Per eseguire lo strip till Duchi si avvale dello Strip Hawk, una macchina progettata da M.O.M per unire in una sola fase l’aratura, l’estirpatura, la concimazione e l’erpicatura creando strisce equidistanti tra loro da 45 a 75 cm alla velocità media di 10km/h. Mais, soia e girasole sono seminati con una Kinze, mentre i cereali a paglia con una Gaspardo. Duchi esegue tutte le lavorazioni da solo, eccetto la raccolta, per la quale si avvale di un terzista. Per gestire un’azienda in questo modo l’innovazione è fondamentale: infatti, tutti gli attrezzi agricoli (oltre alle seminatrici anche spandiconcime e botte per il diserbo) sono controllati con un sistema Gps fornito da Spektra Agri.
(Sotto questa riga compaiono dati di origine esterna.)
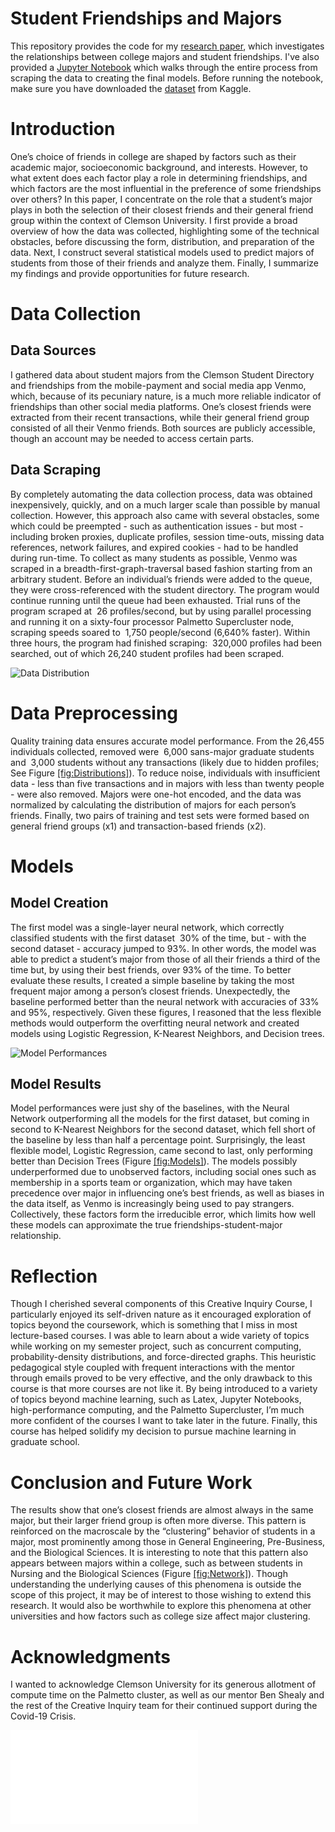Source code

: # Student Friendships and Majors
This repository provides the code for my [research paper](https://github.com/aru-py/student-friendships-project/blob/master/Research%20Paper.pdf), which investigates the relationships between college majors and student friendships. I've also provided a [Jupyter Notebook](https://github.com/aru-py/student-friendships-project/blob/master/student_friendships_notebook.ipynb) which walks through the entire process from scraping the data to creating the final models. Before running the notebook, make sure you have downloaded the [dataset](https://www.kaggle.com/arubhoop/clemson-university-venmo-friends-and-transactions/download) from Kaggle.


# Introduction

One’s choice of friends in college are shaped by factors such as their
academic major, socioeconomic background, and interests. However, to
what extent does each factor play a role in determining friendships, and
which factors are the most influential in the preference of some
friendships over others? In this paper, I concentrate on the role that a
student’s major plays in both the selection of their closest friends and
their general friend group within the context of Clemson University. I
first provide a broad overview of how the data was collected,
highlighting some of the technical obstacles, before discussing the
form, distribution, and preparation of the data. Next, I construct
several statistical models used to predict majors of students from those
of their friends and analyze them. Finally, I summarize my findings and
provide opportunities for future research.

# Data Collection

## Data Sources

I gathered data about student majors from the Clemson Student Directory and friendships from the mobile-payment and social media app Venmo, which, because of its pecuniary nature, is a much more reliable
indicator of friendships than other social media platforms. One’s
closest friends were extracted from their recent transactions, while
their general friend group consisted of all their Venmo friends. Both
sources are publicly accessible, though an account may be needed to
access certain parts.

## Data Scraping

By completely automating the data collection process, data was obtained
inexpensively, quickly, and on a much larger scale than possible by
manual collection. However, this approach also came with several
obstacles, some which could be preempted - such as authentication issues - but most - including broken proxies, duplicate profiles, session
time-outs, missing data references, network failures, and expired
cookies - had to be handled during run-time. To collect as many students
as possible, Venmo was scraped in a breadth-first-graph-traversal based
fashion starting from an arbitrary student. Before an individual’s
friends were added to the queue, they were cross-referenced with the
student directory. The program would continue running until the queue
had been exhausted. Trial runs of the program scraped at  26
profiles/second, but by using parallel processing and running it on a
sixty-four processor Palmetto Supercluster node, scraping speeds soared
to  1,750 people/second (6,640% faster). Within three hours, the program
had finished scraping:  320,000 profiles had been searched, out of which
26,240 student profiles had been scraped.

![Data
Distribution<span label="fig:Distributions"></span>](Visuals/Charts/distribution.png)

# Data Preprocessing

Quality training data ensures accurate model performance. From the
26,455 individuals collected, removed were  6,000 sans-major graduate
students and  3,000 students without any transactions (likely due to
hidden profiles; See Figure
[\[fig:Distributions\]](#fig:Distributions)). To reduce noise,
individuals with insufficient data - less than five transactions and in
majors with less than twenty people - were also removed. Majors were
one-hot encoded, and the data was normalized by calculating the
distribution of majors for each person’s friends. Finally, two pairs of
training and test sets were formed based on general friend groups
(x1) and transaction-based friends (x2).

# Models

## Model Creation

The first model was a single-layer neural network, which correctly
classified students with the first dataset  30% of the time, but - with
the second dataset - accuracy jumped to 93%. In other words, the model
was able to predict a student’s major from those of all their friends a
third of the time but, by using their best friends, over 93% of the
time. To better evaluate these results, I created a simple baseline by
taking the most frequent major among a person’s closest friends.
Unexpectedly, the baseline performed better than the neural network with
accuracies of 33% and 95%, respectively. Given these figures, I reasoned
that the less flexible methods would outperform the overfitting neural
network and created models using Logistic Regression, K-Nearest
Neighbors, and Decision trees.

![Model
Performances<span label="fig:Models"></span>](Visuals/Charts/model_performance.png)

## Model Results

Model performances were just shy of the baselines, with the Neural
Network outperforming all the models for the first dataset, but coming
in second to K-Nearest Neighbors for the second dataset, which fell
short of the baseline by less than half a percentage point.
Surprisingly, the least flexible model, Logistic Regression, came second
to last, only performing better than Decision Trees (Figure
[\[fig:Models\]](#fig:Models)). The models possibly underperformed due
to unobserved factors, including social ones such as membership in a
sports team or organization, which may have taken precedence over major
in influencing one’s best friends, as well as biases in the data itself,
as Venmo is increasingly being used to pay strangers. Collectively,
these factors form the irreducible error, which limits how well these
models can approximate the true friendships-student-major relationship.

# Reflection

Though I cherished several components of this Creative Inquiry Course, I
particularly enjoyed its self-driven nature as it encouraged exploration
of topics beyond the coursework, which is something that I miss in most
lecture-based courses. I was able to learn about a wide variety of
topics while working on my semester project, such as concurrent
computing, probability-density distributions, and force-directed graphs.
This heuristic pedagogical style coupled with frequent interactions with
the mentor through emails proved to be very effective, and the only
drawback to this course is that more courses are not like it. By being
introduced to a variety of topics beyond machine learning, such as
Latex, Jupyter Notebooks, high-performance computing, and the Palmetto
Supercluster, I’m much more confident of the courses I want to take
later in the future. Finally, this course has helped solidify my
decision to pursue machine learning in graduate school.

# Conclusion and Future Work

The results show that one’s closest friends are almost always in the
same major, but their larger friend group is often more diverse. This
pattern is reinforced on the macroscale by the “clustering” behavior of
students in a major, most prominently among those in General
Engineering, Pre-Business, and the Biological Sciences. It is
interesting to note that this pattern also appears between majors within
a college, such as between students in Nursing and the Biological
Sciences (Figure [\[fig:Network\]](#fig:Network)). Though understanding
the underlying causes of this phenomena is outside the scope of this
project, it may be of interest to those wishing to extend this research.
It would also be worthwhile to explore this phenomena at other
universities and how factors such as college size affect major
clustering.

# Acknowledgments

I wanted to acknowledge Clemson University for its generous allotment of
compute time on the Palmetto cluster, as well as our mentor Ben Shealy
and the rest of the Creative Inquiry team for their continued support
during the Covid-19 Crisis.

![image](Visuals/Graphs/graph.pdf)
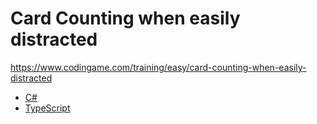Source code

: # Card Counting when easily distracted

https://www.codingame.com/training/easy/card-counting-when-easily-distracted

* [C#](solution.cs)
* [TypeScript](solution.ts)

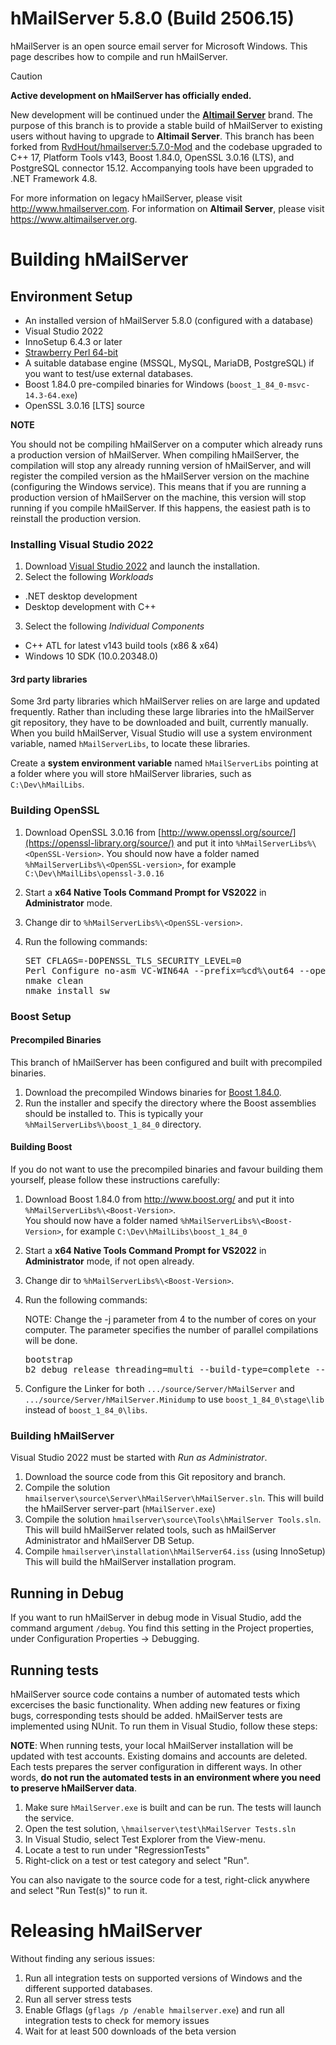 hMailServer 5.8.0 (Build 2506.15)
===========

hMailServer is an open source email server for Microsoft Windows. This page describes how to compile and run hMailServer. 

> [!CAUTION]
> **Active development on hMailServer has officially ended.**
> 
> New development will be continued under the [**Altimail Server**](https://www.altimailserver.org) brand. The purpose of this branch is to provide a stable build of hMailServer to existing users without having to upgrade to **Altimail Server**. This branch
> has been forked from [RvdHout/hmailserver:5.7.0-Mod](https://github.com/RvdHout/hmailserver) and the codebase upgraded to C++ 17, Platform Tools v143, Boost 1.84.0, OpenSSL 3.0.16 (LTS), and PostgreSQL connector 15.12. Accompanying tools 
have been upgraded to .NET Framework 4.8.

For more information on legacy hMailServer, please visit http://www.hmailserver.com. For information on **Altimail Server**, please visit https://www.altimailserver.org.

Building hMailServer
====================
## Environment Setup

   * An installed version of hMailServer 5.8.0 (configured with a database)
   * Visual Studio 2022
   * InnoSetup 6.4.3 or later
   * [Strawberry Perl 64-bit](https://www.strawberryperl.com)
   * A suitable database engine (MSSQL, MySQL, MariaDB, PostgreSQL) if you want to test/use external databases.
   * Boost 1.84.0 pre-compiled binaries for Windows (`boost_1_84_0-msvc-14.3-64.exe`)
   * OpenSSL 3.0.16 [LTS] source
   
**NOTE**

You should not be compiling hMailServer on a computer which already runs a production version of hMailServer. When compiling hMailServer, the compilation will stop any already running version of hMailServer, and will register the compiled version as the hMailServer version on the machine (configuring the Windows service). This means that if you are running a production version of hMailServer on the machine, this version will stop running if you compile hMailServer. If this happens, the easiest path is to reinstall the production version.

### Installing Visual Studio 2022

1. Download [Visual Studio 2022](https://visualstudio.microsoft.com/vs/) and launch the installation.
2. Select the following _Workloads_
  * .NET desktop development
  * Desktop development with C++
3. Select the following _Individual Components_
  * C++ ATL for latest v143 build tools (x86 & x64)
  * Windows 10 SDK (10.0.20348.0)

#### 3rd party libraries

Some 3rd party libraries which hMailServer relies on are large and updated frequently. Rather than including these large libraries into the hMailServer git repository, they have to be downloaded and built, currently manually. When you build hMailServer, Visual Studio will use a system environment variable, named `hMailServerLibs`, to locate these libraries.

Create a **system environment variable** named `hMailServerLibs` pointing at a folder where you will store hMailServer libraries, such as `C:\Dev\hMailLibs`.

### Building OpenSSL
1. Download OpenSSL 3.0.16 from [http://www.openssl.org/source/](https://openssl-library.org/source/) and put it into `%hMailServerLibs%\<OpenSSL-Version>`.
   You should now have a folder named `%hMailServerLibs%\<OpenSSL-version>`, for example `C:\Dev\hMailLibs\openssl-3.0.16`
2. Start a **x64 Native Tools Command Prompt for VS2022** in **Administrator** mode.
3. Change dir to `%hMailServerLibs%\<OpenSSL-version>`.
3. Run the following commands:

   <pre>
   SET CFLAGS=-DOPENSSL_TLS_SECURITY_LEVEL=0
   Perl Configure no-asm VC-WIN64A --prefix=%cd%\out64 --openssldir=%cd%\out64 -D_WIN32_WINNT=0x600 --api=1.1.1 no-deprecated
   nmake clean   
   nmake install_sw
   </pre>

### Boost Setup
#### Precompiled Binaries
This branch of hMailServer has been configured and built with precompiled binaries.

1. Download the precompiled Windows binaries for [Boost 1.84.0](https://www.boost.org/).
2. Run the installer and specify the directory where the Boost assemblies should be installed to. This is typically your `%hMailServerLibs%\boost_1_84_0` directory. 

#### Building Boost
If you do not want to use the precompiled binaries and favour building them yourself, please follow these instructions carefully:

1. Download Boost 1.84.0 from http://www.boost.org/ and put it into `%hMailServerLibs%\<Boost-Version>`.  
   You should now have a folder named `%hMailServerLibs%\<Boost-Version>`, for example `C:\Dev\hMailLibs\boost_1_84_0`
2. Start a **x64 Native Tools Command Prompt for VS2022** in **Administrator** mode, if not open already.
3. Change dir to `%hMailServerLibs%\<Boost-Version>`.
4. Run the following commands:
 
   NOTE: Change the -j parameter from 4 to the number of cores on your computer. The parameter specifies the number of parallel compilations will be done.

   <pre>
   bootstrap
   b2 debug release threading=multi --build-type=complete --toolset=msvc address-model=64 stage --build-dir=out64 -j 4 define=BOOST_USE_WINAPI_VERSION=0x0600
   </pre>

5. Configure the Linker for both `.../source/Server/hMailServer` and `.../source/Server/hMailServer.Minidump` to use `boost_1_84_0\stage\lib` instead of `boost_1_84_0\libs`.

### Building hMailServer
Visual Studio 2022 must be started with _Run as Administrator_.

1. Download the source code from this Git repository and branch.
2. Compile the solution `hmailserver\source\Server\hMailServer\hMailServer.sln`.
   This will build the hMailServer server-part (`hMailServer.exe`)
3. Compile the solution `hmailserver\source\Tools\hMailServer Tools.sln`.
   This will build hMailServer related tools, such as hMailServer Administrator and hMailServer DB Setup.
4. Compile `hmailserver\installation\hMailServer64.iss` (using InnoSetup)
   This will build the hMailServer installation program.

## Running in Debug
If you want to run hMailServer in debug mode in Visual Studio, add the command argument `/debug`. You find this setting in the Project properties, under Configuration Properties -> Debugging.

## Running tests
hMailServer source code contains a number of automated tests which excercises the basic functionality. When adding new features or fixing bugs, corresponding tests should be added. hMailServer tests are implemented using NUnit. To run them in Visual Studio, follow these steps:

**NOTE**: When running tests, your local hMailServer installation will be updated with test accounts. Existing domains and accounts are deleted. Each tests prepares the server configuration in different ways. In other words, **do not run the automated tests in an environment where you need to preserve hMailServer data**.

1. Make sure `hMailServer.exe` is built and can be run. The tests will launch the service.
2. Open the test solution, `\hmailserver\test\hMailServer Tests.sln`
3. In Visual Studio, select Test Explorer from the View-menu. 
4. Locate a test to run under "RegressionTests"
5. Right-click on a test or test category and select "Run".

You can also navigate to the source code for a test, right-click anywhere and select "Run Test(s)" to run it.

# Releasing hMailServer
Without finding any serious issues:

1. Run all integration tests on supported versions of Windows and the different supported databases. 
2. Run all server stress tests
3. Enable Gflags (`gflags /p /enable hmailserver.exe`) and run all integration tests to check for memory issues
4. Wait for at least 500 downloads of the beta version
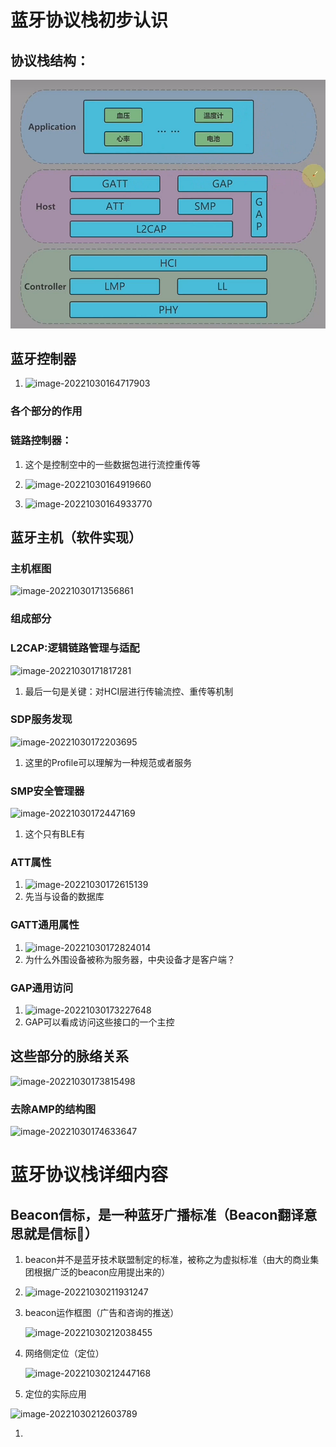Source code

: <!--

 * @Author: ZhiQiang
 * @Date: 2022-10-30 16:12:12
 * @CodedFormat: utf8
 * @LastEditors: ZhiQiang
 * @LastEditTime: 2022-10-30 16:36:18
 * @FilePath: \蓝牙学习\蓝牙学习.md
 * @Descriptio
-->
# 蓝牙协议栈初步认识
## 协议栈结构：

![图 1](images/%E8%93%9D%E7%89%99%E5%AD%A6%E4%B9%A0/IMG_20221030-161628337.png) 

## 蓝牙控制器

1. ![image-20221030164717903](E:\Desktop\蓝牙学习\images\image-20221030164717903.png)

### 各个部分的作用

### 链路控制器：

1. 这个是控制空中的一些数据包进行流控重传等

1. ![image-20221030164919660](E:\Desktop\蓝牙学习\images\image-20221030164919660.png)
2. ![image-20221030164933770](E:\Desktop\蓝牙学习\images\image-20221030164933770.png)

## 蓝牙主机（软件实现）

### 主机框图

![image-20221030171356861](E:\Desktop\蓝牙学习\images\image-20221030171356861.png)

### 组成部分

### L2CAP:逻辑链路管理与适配

![image-20221030171817281](E:\Desktop\蓝牙学习\images\image-20221030171817281.png)

1. 最后一句是关键：对HCI层进行传输流控、重传等机制

### SDP服务发现

![image-20221030172203695](E:\Desktop\蓝牙学习\images\image-20221030172203695.png)

1. 这里的Profile可以理解为一种规范或者服务

### SMP安全管理器

![image-20221030172447169](E:\Desktop\蓝牙学习\images\image-20221030172447169.png)

1. 这个只有BLE有

### ATT属性

1. ![image-20221030172615139](E:\Desktop\蓝牙学习\images\image-20221030172615139.png)
2. 先当与设备的数据库

### GATT通用属性

1. ![image-20221030172824014](E:\Desktop\蓝牙学习\images\image-20221030172824014.png)
2. 为什么外围设备被称为服务器，中央设备才是客户端？

### GAP通用访问

1. ![image-20221030173227648](E:\Desktop\蓝牙学习\images\image-20221030173227648.png)
2. GAP可以看成访问这些接口的一个主控

## 这些部分的脉络关系

![image-20221030173815498](E:\Desktop\蓝牙学习\images\image-20221030173815498.png)

### 去除AMP的结构图

![image-20221030174633647](E:\Desktop\蓝牙学习\images\image-20221030174633647.png)

# 蓝牙协议栈详细内容

## Beacon信标，是一种蓝牙广播标准（Beacon翻译意思就是信标🤣）

1. beacon并不是蓝牙技术联盟制定的标准，被称之为虚拟标准（由大的商业集团根据广泛的beacon应用提出来的）

2. ![image-20221030211931247](E:\Desktop\蓝牙学习\images\image-20221030211931247.png)

3. beacon运作框图（广告和咨询的推送）

   ![image-20221030212038455](E:\Desktop\蓝牙学习\images\image-20221030212038455.png)

4. 网络侧定位（定位）

   ![image-20221030212447168](E:\Desktop\蓝牙学习\images\image-20221030212447168.png)

5.  定位的实际应用

![image-20221030212603789](E:\Desktop\蓝牙学习\images\image-20221030212603789.png)

1. ​	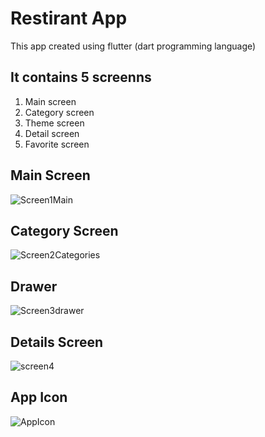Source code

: # Restirant App
This app created using flutter (dart programming language)

## It contains 5 screenns
1. Main screen
2. Category screen
3. Theme screen
4. Detail screen
5. Favorite screen

## Main Screen

![Screen1Main](https://user-images.githubusercontent.com/56017399/112260237-9940ed80-8c7a-11eb-9181-7fad1d1e4abb.jpg)

## Category Screen
![Screen2Categories](https://user-images.githubusercontent.com/56017399/112260253-9fcf6500-8c7a-11eb-92a5-d89a5c62d8a2.jpg)

## Drawer 
![Screen3drawer](https://user-images.githubusercontent.com/56017399/112260264-a2ca5580-8c7a-11eb-849a-1cd8837eff9a.jpg)

## Details Screen
![screen4](https://user-images.githubusercontent.com/56017399/112260274-a78f0980-8c7a-11eb-933f-1a26faf85988.jpg)

## App Icon
![AppIcon](https://user-images.githubusercontent.com/56017399/112260206-91814900-8c7a-11eb-9a17-56ee40455021.jpg)
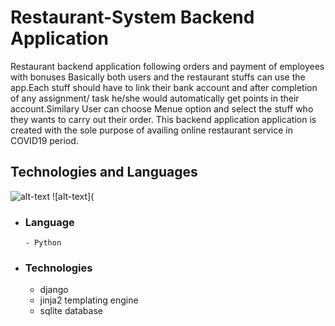 # Restaurant-System Backend Application
Restaurant backend  application following orders and payment of employees with bonuses
Basically both users and the restaurant stuffs can use the app.Each stuff should have to link their bank account and after completion of any assignment/ task he/she would automatically get points in their account.Similary User can choose Menue option and select the stuff who they wants to carry out their order.
    This backend application application is created with the sole purpose of availing online restaurant service in COVID19 period.

## Technologies and Languages
![alt-text](https://encrypted-tbn0.gstatic.com/images?q=tbn:ANd9GcQdVHp3tFa21ZVNvtfxgQaHKllXxCyS7GcMzQ&usqp=CAU)
![alt-text](
- ### Language
      - Python
- ### Technologies
    - django
    - jinja2 templating engine
    - sqlite database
«Utilizzando queste tecniche – racconta Duchi – non si impiega l’erpice rotante che di solito serve a risolvere le magagne che possono crearsi in campo. Quindi bisogna intervenire quando il terreno è perfettamente in tempera. Poi bisogna imparare a gestire i residui colturali. I costi si riducono parecchio: meno carburante, meno ore lavorate, anche perché con lo strip till si viaggia a 2 ettari l’ora, minor impiego delle macchine e quindi minori costi di manutenzione».
Da quest’anno l’imprenditore lombardo utilizzerà anche le cover crops sia estive che autunnali (dopo i cereali a paglia e dopo le bietole) per aumentare la sostanza organica. «Se c’è un’annata particolarmente piovosa – precisa Duchi – la semina si può ritardare, ma se si va troppo oltre le finestre stabilite posso variare le colture da piantare: insomma, a mio parere strip tillage e semina diretta sono tecniche validissime ma serve la mentalità giusta per applicarle».
Per quanto riguarda le rese, i terreni della bassa lombarda coltivati senza l’aratro garantiscono risultati in linea con la media della zona: «Nelle prime annate in cui si fa semina diretta o strip till – ammette Duchi – le rese calano un po’, ma poi ritornano a livelli normali man mano che il terreno si arricchisce di sostanza organica. Però, più che accanirsi sulle rese – sottolinea l’agricoltore cremonese – bisogna concentrarsi sui costi: senza aratura le spese si riducono parecchio e compensano ampiamente l’eventuale leggero calo dei volumi di granella raccolti». Inoltre, nei primi anni di gestione colturale con la lavorazione a strisce, l’imprenditore lombardo ha goduto dei contributi Psr previsti per l’agricoltura conservativa, un sostegno concesso in molte regioni, anche se non in tutte, che aiuta a compensare le eventuali perdite di raccolto.